Examining oil collection and storage and transportation from locales in the furthest reaches of the globe, “Crude World” is authentic, persuasive, and damning.
“Across the world,” Maass writes, “oil is invoked as a machine of destiny. Oil will make you rich, oil will make you poor, oil will bring war, oil will deliver peace, oil will define our world as much as the glaciers did in the Ice Age.” “Crude World” depicts the inner workings of this petroleum machine to “reveal an order in the world’s disorder.” The power to create great opportunity is part of the myth of petroleum; Maass travels the globe in order to create lively vignettes of the opposite destiny.
“One of the ironies of oil-rich countries is that most are not rich, that their oil brings trouble rather than prosperity,” he writes.
In one of its greatest services, “Crude World” brings the concept of peak oil back to the general discussion of crude. “Just as the runner cannot increase her pace beyond a certain point, and must slow down after reaching top speed, so does the output of an oil field reach its peak and then decline.” Using the work of oil-industry insider Matt Simmons to extend the research of petroleum geologist M. King Hubbert, Maass explains the concept of peak oil simply before dropping on readers the reality of the situation: “The pinch of $147-a-barrel oil in 2008 was just a foretaste of what awaits us.”
Crunch time, writes Maass, “begins when producers are unable to increase their output.” And this moment could arrive today or next year. “The blow may come like a sledgehammer from the darkness.

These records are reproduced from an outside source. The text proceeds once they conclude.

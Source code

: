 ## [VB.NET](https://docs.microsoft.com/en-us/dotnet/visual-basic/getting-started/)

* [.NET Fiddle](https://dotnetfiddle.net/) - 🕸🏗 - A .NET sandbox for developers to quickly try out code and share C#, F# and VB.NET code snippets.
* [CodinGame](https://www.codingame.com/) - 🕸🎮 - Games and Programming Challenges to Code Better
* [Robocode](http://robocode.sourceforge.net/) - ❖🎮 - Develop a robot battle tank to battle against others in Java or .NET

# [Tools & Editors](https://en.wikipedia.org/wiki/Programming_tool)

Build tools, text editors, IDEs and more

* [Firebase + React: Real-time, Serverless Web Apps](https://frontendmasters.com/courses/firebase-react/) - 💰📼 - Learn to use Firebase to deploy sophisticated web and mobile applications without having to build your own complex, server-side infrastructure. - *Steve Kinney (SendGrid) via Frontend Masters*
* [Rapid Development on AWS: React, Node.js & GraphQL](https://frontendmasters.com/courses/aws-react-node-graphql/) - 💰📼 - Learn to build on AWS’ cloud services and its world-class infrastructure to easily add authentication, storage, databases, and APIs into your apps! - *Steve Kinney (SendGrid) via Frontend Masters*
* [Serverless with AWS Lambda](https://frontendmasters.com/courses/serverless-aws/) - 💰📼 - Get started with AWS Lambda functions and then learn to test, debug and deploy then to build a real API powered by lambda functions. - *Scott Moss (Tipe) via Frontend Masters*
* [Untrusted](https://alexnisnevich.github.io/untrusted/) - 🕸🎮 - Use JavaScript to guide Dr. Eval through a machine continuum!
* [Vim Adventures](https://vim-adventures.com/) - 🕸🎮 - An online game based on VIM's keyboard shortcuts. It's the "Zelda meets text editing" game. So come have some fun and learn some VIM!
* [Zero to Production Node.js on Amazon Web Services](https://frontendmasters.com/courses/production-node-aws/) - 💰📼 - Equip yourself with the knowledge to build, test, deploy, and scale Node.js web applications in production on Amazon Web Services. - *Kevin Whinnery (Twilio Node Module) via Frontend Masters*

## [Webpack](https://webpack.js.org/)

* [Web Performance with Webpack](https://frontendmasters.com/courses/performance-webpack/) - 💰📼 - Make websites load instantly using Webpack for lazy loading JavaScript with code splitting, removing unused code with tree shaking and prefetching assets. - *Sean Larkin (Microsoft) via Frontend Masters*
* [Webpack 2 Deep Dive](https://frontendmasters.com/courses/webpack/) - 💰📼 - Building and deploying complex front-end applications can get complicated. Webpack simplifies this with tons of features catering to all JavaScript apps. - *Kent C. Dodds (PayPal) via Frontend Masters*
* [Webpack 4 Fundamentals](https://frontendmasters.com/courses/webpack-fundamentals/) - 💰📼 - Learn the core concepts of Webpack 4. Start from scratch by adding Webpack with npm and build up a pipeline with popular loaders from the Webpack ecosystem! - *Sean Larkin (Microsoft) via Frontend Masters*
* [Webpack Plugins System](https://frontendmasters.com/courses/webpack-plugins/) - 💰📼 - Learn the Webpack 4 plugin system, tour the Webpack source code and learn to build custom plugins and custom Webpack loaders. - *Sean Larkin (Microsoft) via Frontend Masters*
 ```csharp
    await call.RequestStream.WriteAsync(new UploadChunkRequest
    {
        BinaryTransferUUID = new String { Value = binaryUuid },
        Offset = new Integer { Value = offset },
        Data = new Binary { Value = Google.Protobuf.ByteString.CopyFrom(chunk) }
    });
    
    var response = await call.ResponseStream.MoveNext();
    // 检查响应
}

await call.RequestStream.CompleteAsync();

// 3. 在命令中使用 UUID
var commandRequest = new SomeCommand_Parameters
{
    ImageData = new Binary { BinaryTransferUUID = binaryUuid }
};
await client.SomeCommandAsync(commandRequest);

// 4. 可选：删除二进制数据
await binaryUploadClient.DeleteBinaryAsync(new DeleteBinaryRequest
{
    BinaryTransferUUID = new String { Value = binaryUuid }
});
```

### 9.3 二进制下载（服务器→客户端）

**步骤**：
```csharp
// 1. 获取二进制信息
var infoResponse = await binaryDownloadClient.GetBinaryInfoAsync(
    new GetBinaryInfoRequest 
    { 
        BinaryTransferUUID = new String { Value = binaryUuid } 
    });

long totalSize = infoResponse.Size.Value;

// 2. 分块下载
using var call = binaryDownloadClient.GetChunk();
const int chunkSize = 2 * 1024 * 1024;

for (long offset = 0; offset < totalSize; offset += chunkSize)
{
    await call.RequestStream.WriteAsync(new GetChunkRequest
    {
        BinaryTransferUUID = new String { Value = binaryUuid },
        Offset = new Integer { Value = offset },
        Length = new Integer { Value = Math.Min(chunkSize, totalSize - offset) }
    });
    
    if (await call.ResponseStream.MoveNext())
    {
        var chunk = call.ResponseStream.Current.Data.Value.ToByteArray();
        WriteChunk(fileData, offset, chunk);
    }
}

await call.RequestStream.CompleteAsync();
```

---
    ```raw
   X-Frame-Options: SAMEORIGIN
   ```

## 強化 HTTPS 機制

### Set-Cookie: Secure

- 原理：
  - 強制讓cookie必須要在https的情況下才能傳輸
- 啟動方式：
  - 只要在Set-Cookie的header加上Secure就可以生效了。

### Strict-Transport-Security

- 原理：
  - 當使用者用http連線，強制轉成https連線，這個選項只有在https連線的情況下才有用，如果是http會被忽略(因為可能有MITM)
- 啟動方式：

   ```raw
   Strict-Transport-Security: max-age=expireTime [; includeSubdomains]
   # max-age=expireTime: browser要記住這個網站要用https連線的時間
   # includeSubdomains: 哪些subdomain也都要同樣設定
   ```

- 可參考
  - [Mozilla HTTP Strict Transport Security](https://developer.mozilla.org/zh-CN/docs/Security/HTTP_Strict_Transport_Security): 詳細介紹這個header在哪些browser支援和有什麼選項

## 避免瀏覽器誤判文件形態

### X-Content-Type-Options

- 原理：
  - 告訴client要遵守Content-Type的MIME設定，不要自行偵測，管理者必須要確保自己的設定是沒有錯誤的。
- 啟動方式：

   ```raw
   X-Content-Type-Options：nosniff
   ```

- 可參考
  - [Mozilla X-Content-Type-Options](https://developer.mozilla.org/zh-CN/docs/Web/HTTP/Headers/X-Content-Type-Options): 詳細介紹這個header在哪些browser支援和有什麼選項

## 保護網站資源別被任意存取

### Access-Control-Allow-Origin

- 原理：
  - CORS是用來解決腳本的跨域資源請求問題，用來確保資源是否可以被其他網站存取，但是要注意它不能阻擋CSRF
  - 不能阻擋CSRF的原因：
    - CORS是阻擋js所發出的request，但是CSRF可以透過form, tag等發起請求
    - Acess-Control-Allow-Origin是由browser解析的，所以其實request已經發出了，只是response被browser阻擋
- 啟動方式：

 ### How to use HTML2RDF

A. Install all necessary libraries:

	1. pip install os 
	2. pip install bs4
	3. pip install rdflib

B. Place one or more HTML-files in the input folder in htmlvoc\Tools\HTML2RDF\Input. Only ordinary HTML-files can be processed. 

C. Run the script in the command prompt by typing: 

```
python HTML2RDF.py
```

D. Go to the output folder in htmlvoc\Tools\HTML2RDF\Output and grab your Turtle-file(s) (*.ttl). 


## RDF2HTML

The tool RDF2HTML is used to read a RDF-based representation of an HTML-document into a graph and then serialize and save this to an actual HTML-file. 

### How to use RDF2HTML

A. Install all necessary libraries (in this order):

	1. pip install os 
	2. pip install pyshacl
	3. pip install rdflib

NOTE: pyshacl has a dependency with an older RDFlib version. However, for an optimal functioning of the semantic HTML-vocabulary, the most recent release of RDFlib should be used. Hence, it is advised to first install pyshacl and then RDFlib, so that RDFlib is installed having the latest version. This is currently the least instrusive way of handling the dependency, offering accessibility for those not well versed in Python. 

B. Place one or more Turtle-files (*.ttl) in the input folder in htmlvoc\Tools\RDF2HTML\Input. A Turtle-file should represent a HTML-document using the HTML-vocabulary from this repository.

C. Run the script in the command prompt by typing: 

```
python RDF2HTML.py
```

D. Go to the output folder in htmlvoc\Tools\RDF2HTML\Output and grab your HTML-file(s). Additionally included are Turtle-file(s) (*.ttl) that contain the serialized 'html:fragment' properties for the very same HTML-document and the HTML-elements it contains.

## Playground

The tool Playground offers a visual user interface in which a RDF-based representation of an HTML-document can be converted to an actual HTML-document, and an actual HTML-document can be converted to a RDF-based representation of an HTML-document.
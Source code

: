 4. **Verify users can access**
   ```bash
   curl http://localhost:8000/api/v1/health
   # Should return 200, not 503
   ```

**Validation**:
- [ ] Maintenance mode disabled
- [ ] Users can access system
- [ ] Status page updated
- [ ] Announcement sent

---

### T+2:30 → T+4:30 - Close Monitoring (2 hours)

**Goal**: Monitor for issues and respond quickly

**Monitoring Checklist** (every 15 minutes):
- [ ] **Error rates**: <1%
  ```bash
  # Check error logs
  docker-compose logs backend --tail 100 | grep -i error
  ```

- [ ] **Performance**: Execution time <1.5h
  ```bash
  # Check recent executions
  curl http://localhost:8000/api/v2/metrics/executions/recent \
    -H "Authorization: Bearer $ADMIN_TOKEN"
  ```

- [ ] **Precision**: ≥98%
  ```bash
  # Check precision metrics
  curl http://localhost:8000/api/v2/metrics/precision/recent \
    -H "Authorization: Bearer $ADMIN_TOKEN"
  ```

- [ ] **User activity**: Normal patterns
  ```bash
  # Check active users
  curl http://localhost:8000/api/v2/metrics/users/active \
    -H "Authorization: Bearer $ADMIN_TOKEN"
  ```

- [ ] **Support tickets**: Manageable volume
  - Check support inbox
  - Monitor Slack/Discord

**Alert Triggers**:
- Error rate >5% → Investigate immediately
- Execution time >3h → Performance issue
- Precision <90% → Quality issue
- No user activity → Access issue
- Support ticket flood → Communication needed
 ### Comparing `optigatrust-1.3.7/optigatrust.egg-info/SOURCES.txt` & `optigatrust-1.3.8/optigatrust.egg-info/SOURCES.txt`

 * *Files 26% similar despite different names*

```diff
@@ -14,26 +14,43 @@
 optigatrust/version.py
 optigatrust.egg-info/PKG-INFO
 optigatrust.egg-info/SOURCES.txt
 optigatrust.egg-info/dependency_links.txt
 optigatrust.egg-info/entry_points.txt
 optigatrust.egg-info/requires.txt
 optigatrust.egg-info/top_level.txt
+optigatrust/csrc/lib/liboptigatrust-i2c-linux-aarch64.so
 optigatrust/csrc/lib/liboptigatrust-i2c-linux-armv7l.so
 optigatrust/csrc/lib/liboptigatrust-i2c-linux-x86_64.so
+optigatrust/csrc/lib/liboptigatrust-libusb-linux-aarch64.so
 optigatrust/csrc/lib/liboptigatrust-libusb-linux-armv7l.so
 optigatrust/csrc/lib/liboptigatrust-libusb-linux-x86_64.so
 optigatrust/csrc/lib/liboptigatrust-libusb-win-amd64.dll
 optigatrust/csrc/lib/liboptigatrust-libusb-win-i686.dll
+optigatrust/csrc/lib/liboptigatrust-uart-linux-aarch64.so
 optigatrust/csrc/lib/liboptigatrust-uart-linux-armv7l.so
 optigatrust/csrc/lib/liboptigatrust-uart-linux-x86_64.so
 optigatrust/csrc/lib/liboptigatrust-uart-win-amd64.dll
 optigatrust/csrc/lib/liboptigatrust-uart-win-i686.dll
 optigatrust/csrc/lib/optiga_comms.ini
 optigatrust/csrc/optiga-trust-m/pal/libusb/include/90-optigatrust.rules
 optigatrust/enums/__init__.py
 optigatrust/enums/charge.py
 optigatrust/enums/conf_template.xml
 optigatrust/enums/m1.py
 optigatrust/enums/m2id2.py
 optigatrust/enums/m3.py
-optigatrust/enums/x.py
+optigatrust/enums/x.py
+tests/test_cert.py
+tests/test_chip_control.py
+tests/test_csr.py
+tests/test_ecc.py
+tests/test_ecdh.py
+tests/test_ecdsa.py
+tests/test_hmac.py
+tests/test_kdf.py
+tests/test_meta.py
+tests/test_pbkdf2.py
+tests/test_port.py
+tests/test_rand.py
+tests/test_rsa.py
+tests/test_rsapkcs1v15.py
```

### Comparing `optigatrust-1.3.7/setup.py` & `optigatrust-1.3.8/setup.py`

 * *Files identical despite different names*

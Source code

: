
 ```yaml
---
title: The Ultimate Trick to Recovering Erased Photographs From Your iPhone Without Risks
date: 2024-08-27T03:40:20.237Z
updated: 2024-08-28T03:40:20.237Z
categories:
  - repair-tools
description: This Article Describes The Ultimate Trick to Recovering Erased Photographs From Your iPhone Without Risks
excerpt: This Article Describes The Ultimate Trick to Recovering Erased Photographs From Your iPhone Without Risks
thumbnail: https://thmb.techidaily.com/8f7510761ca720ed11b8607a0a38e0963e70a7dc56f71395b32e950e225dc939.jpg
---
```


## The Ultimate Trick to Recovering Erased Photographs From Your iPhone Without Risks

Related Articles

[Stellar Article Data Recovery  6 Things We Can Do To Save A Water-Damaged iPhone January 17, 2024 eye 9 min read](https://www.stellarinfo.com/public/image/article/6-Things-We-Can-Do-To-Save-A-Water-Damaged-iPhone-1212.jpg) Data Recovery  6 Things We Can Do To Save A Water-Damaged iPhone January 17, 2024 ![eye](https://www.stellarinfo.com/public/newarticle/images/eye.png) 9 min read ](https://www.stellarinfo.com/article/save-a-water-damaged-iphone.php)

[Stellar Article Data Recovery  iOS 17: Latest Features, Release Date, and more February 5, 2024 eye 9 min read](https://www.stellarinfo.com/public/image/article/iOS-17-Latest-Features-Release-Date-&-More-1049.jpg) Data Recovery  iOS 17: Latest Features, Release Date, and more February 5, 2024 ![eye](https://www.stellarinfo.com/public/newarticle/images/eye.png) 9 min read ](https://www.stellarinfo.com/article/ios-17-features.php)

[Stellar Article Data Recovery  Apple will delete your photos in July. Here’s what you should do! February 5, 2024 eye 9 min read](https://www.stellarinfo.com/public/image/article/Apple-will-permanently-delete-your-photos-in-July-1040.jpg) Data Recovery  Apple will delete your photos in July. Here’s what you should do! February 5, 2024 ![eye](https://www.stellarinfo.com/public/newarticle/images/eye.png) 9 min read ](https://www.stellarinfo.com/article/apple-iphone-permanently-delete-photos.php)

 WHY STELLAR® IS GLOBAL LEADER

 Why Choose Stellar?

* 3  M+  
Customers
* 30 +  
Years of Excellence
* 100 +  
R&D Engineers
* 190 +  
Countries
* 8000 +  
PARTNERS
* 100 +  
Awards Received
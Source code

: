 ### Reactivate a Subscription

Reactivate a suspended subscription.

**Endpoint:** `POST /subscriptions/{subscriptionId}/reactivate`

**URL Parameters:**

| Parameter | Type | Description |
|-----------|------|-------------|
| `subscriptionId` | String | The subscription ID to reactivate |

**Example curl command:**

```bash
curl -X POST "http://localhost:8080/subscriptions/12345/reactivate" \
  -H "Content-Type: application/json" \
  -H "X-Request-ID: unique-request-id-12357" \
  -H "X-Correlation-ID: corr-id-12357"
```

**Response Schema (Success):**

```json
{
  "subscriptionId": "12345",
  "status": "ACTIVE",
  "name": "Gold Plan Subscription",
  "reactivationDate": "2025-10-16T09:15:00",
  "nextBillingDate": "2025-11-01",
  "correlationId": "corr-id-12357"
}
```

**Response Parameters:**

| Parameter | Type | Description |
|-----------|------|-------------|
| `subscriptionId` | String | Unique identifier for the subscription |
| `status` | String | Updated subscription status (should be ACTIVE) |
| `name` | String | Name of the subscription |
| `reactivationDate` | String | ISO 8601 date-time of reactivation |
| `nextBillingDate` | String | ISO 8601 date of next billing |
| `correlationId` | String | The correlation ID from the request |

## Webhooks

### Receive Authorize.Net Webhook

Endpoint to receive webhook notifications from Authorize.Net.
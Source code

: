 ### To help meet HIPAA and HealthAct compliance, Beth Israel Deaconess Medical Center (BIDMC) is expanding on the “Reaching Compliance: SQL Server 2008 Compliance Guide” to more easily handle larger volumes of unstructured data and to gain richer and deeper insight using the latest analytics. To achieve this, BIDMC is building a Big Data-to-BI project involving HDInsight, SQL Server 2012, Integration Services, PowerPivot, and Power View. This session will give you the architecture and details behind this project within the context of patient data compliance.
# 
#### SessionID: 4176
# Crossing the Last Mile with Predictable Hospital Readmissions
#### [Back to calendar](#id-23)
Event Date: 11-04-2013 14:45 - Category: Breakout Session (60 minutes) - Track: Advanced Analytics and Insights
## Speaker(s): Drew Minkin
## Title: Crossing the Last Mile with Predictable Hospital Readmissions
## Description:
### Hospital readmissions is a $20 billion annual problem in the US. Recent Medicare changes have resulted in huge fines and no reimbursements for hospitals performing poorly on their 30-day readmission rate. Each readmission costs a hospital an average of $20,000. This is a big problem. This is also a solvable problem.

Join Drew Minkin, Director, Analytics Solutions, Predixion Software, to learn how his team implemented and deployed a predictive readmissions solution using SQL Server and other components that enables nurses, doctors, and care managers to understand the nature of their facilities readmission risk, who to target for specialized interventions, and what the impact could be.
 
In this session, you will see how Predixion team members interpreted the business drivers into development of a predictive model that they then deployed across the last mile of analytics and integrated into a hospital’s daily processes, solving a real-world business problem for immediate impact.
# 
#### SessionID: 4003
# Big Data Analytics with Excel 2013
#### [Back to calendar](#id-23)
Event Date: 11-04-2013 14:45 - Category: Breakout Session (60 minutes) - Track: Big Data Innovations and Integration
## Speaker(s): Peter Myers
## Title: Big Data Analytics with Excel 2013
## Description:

That’s why the debate over peak oil is not just about numbers. It is about the future.” That’s his proverbial bucket of water: Just in time for its 150th anniversary, Maass sets out to prepare us for petroleum’s demise.
Admittedly, anniversaries can be silly affairs. In the case of Edwin Drake’s 1859 discovery of the first commercial petroleum well in Pennsylvania, we note the start of many narratives: primarily, the realization that the oily oddity that seeped to Earth’s surface in a few locations might be gotten in enough supply that it could be put to work. From lubricant to illuminant and finally to fuel for combustion engines, the true revolution of petroleum is what humans did with it long after 1859. With this in mind, Maass’s dour “Crude World” may be the proper, albeit immensely cynical, way to celebrate 150 years of oil.